In addition, we have also introduced a traffic diversion test system: Its idea is very simple, it captures traffic based on domain names and user requests, puts all captured traffic into the Copy Server to amplify it, amplifies it several times, and then sends it back to the system through the Sender. In this way, the functionality and performance impact of HTTPS can be verified through the user's real traffic.

HTTPS solution performance optimization

Before we talk about how to optimize the performance of HTTPS, let's take a look at the entire TLS handshake process, as shown below:

As shown in the figure, a handshake process is divided into eight steps in the worst case:

  1. Send a Syn packet to the Web client. After receiving and confirming it, send a SynAck to the server at the same time. This is still an HTTP request.
  2. To convert HTTP to HTTPS, a 302 or 301 redirect is required.
  3. The user sends an HTTPS request again and does a TCP handshake.
  4. Do the first phase of TLS full handshake, Client hello to Server hello.
  5. When the certificate arrives at the client for the first time, the client needs to go through the verification process and perform CA domain name resolution.
  6. Second, TLS handshake.
  7. The process of verifying the validity of an online certificate.
  8. In the second phase of TLS full handshake, the gray part at the bottom is the actual data communication.

Suning.com's full-site HTTPS solution has done a lot of work in terms of performance optimization, such as the reasonable use of HSTS, Session resume, and Ocsp stapling, as well as optimizations such as client HTTPS performance and HttpDNS to resolve DNS attack hijacking.

Reasonable use of HSTS

The purpose of the Web security protocol HSTS is to force clients (such as browsers) to use HTTPS to establish connections with servers.

The advantage is that it reduces the overhead of HTTP 302 redirects. 302 redirects not only expose the user's access site, but are also easily hijacked by middlemen (downgrade hijacking, man-in-the-middle attacks), and most importantly, they reduce access speed (affecting performance).

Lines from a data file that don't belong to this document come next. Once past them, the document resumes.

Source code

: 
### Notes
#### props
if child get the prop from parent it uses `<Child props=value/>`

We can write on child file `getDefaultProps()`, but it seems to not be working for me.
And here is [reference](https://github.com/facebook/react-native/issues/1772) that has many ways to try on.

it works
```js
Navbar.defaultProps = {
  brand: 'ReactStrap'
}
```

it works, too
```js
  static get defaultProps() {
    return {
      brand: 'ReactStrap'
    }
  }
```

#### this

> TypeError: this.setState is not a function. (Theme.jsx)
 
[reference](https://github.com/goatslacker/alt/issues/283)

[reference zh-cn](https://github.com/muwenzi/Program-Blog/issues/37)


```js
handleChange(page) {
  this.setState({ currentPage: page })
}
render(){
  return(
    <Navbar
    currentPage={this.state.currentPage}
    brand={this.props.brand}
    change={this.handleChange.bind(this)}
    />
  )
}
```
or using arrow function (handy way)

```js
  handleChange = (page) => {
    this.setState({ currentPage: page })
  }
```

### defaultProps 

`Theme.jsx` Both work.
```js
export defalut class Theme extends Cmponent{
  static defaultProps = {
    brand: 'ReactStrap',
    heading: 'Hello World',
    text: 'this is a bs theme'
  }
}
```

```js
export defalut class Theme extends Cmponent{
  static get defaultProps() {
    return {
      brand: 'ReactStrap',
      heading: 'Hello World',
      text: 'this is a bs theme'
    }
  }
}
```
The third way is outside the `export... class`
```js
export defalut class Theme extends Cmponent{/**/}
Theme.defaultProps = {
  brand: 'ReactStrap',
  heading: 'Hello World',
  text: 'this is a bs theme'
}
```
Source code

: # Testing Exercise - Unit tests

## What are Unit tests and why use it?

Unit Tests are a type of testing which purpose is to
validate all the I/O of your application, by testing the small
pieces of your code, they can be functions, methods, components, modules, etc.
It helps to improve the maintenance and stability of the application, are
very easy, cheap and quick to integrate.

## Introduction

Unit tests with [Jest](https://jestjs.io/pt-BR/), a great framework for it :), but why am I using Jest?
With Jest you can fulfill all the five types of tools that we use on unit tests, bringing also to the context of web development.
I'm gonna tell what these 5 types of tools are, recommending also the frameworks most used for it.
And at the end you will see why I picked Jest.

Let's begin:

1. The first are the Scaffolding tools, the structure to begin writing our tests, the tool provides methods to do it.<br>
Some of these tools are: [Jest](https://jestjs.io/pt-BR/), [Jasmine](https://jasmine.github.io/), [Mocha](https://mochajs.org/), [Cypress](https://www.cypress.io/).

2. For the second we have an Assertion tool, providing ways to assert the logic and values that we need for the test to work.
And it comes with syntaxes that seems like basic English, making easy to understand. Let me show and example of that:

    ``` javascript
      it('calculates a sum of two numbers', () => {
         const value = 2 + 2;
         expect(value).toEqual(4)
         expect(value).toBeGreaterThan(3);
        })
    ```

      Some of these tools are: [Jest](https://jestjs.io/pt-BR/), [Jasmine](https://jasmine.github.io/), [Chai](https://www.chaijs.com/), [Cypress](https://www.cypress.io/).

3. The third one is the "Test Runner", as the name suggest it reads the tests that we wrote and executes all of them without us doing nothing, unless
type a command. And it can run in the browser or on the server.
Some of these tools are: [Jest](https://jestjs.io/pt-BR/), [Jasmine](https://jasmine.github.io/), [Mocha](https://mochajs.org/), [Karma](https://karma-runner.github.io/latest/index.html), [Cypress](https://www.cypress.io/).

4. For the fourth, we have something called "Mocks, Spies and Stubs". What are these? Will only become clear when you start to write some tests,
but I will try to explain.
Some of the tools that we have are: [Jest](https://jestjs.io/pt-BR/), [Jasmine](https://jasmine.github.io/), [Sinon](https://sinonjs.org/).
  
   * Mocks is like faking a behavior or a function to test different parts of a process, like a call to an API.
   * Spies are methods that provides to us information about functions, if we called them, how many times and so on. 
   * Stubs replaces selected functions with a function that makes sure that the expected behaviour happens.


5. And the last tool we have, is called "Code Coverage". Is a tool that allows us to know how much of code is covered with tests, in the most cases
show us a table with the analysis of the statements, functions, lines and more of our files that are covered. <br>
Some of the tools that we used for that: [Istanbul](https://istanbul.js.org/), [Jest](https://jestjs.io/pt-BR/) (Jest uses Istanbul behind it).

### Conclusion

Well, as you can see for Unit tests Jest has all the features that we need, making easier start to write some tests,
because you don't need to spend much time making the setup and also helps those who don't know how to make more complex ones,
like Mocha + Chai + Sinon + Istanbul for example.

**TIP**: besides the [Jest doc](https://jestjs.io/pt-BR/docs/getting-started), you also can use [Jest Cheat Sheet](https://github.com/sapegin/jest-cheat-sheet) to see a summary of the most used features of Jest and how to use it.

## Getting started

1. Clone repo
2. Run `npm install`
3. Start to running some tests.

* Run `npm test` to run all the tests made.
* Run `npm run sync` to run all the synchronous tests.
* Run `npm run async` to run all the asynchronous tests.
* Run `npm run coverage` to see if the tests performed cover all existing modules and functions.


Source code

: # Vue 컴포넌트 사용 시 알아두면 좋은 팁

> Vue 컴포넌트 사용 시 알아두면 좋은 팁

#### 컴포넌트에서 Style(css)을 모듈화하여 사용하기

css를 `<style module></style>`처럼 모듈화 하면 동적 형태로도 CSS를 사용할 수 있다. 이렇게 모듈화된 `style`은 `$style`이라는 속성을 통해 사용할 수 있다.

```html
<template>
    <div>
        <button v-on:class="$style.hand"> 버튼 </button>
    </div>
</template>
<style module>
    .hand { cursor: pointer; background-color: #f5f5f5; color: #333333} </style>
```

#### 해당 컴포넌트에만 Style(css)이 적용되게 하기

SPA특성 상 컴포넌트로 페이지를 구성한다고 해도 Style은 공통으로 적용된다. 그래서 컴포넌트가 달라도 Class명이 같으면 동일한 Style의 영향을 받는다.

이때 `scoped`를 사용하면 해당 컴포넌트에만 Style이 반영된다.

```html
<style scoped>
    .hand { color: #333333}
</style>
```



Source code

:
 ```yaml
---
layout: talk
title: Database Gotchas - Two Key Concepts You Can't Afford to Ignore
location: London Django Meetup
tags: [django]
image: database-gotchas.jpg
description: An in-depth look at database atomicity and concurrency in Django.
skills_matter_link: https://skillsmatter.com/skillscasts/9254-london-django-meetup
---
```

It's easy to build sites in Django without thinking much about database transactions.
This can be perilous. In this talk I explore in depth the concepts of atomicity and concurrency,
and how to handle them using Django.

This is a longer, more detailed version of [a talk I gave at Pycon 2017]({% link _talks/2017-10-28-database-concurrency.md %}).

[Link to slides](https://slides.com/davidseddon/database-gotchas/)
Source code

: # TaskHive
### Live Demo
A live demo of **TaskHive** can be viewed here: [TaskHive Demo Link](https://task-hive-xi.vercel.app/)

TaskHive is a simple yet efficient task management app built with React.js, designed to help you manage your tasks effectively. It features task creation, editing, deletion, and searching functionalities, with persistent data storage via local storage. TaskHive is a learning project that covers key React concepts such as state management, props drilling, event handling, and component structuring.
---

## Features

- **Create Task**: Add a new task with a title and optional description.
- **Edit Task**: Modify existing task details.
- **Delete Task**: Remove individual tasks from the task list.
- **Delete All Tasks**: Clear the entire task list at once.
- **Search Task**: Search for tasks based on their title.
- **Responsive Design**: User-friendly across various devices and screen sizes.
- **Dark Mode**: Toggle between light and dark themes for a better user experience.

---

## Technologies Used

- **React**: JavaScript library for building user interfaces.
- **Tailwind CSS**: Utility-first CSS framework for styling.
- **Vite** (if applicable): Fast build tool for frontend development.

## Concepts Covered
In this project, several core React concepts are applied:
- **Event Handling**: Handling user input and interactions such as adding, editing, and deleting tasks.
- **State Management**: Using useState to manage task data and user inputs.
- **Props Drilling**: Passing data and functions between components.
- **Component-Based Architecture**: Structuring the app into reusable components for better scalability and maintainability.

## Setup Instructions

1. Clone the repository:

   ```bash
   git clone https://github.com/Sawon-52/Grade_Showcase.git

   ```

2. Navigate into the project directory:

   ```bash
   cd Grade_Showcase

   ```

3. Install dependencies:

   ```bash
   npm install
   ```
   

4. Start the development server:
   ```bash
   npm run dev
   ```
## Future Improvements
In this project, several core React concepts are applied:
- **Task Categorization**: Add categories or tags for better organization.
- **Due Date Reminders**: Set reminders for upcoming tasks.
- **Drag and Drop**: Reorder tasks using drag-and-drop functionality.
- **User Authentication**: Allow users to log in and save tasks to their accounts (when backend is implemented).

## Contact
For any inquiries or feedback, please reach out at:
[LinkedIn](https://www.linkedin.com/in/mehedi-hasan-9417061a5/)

The disadvantage is that HSTS forces HTTPS on the client side during the max-age expiration time, which the server cannot control. Therefore, when downgrading is required, HTTPS cannot be switched to HTTP in time. Of course, you can also manually configure the maxage value dynamically, so you can achieve the downgrade effect by setting maxage to 0. In addition, HSTS is strict HTTPS. Once the network certificate is wrong, the web page will be directly inaccessible (users cannot choose to ignore it).

Reasonable use of session resume

After the first TLS handshake between the user and the client, or between the client and the server, is a TLS handshake still needed for the second data transmission? Here, session reuse can be used. Session resume is a mechanism that has long been defined in the RFC standard and was involved when HTTPS was first released.

There are two ways to reuse sessions: Session ID and Session tickets. The following figure shows the implementation process :

Session ID. Use the session ID in the client hello to query the server's session cache. If the server has a corresponding cache, the existing session information is used to complete the handshake in advance, which is called a simplified handshake. Session ID is a standard field in the TLS protocol, and all browsers on the market support Session ID. It should be noted that sharing SSL sessions between multiple processes on a single machine is meaningless for a cluster environment. Therefore, it is necessary to implement multi-machine sharing of Session ID here. It can be placed in redis. Nginx provides a module ssl_session_fetch_by_lua_block that specifically handles Session ID.

Session tickets. Session tickets are a supplement to session IDs. The server encrypts the session information into a ticket and sends it to the browser. The browser will send the ticket in the subsequent handshake request. If the server can successfully decrypt and process the ticket, the simplified handshake can be completed. Obviously, the advantage of session tickets is that the server does not need to consume a lot of resources to store session content. However, session tickets are only an extended feature of the TLS protocol. The current support rate is not very wide, only about 60%. It is also necessary to maintain a global key for encryption and decryption, and the security and deployment efficiency of the KEY need to be considered.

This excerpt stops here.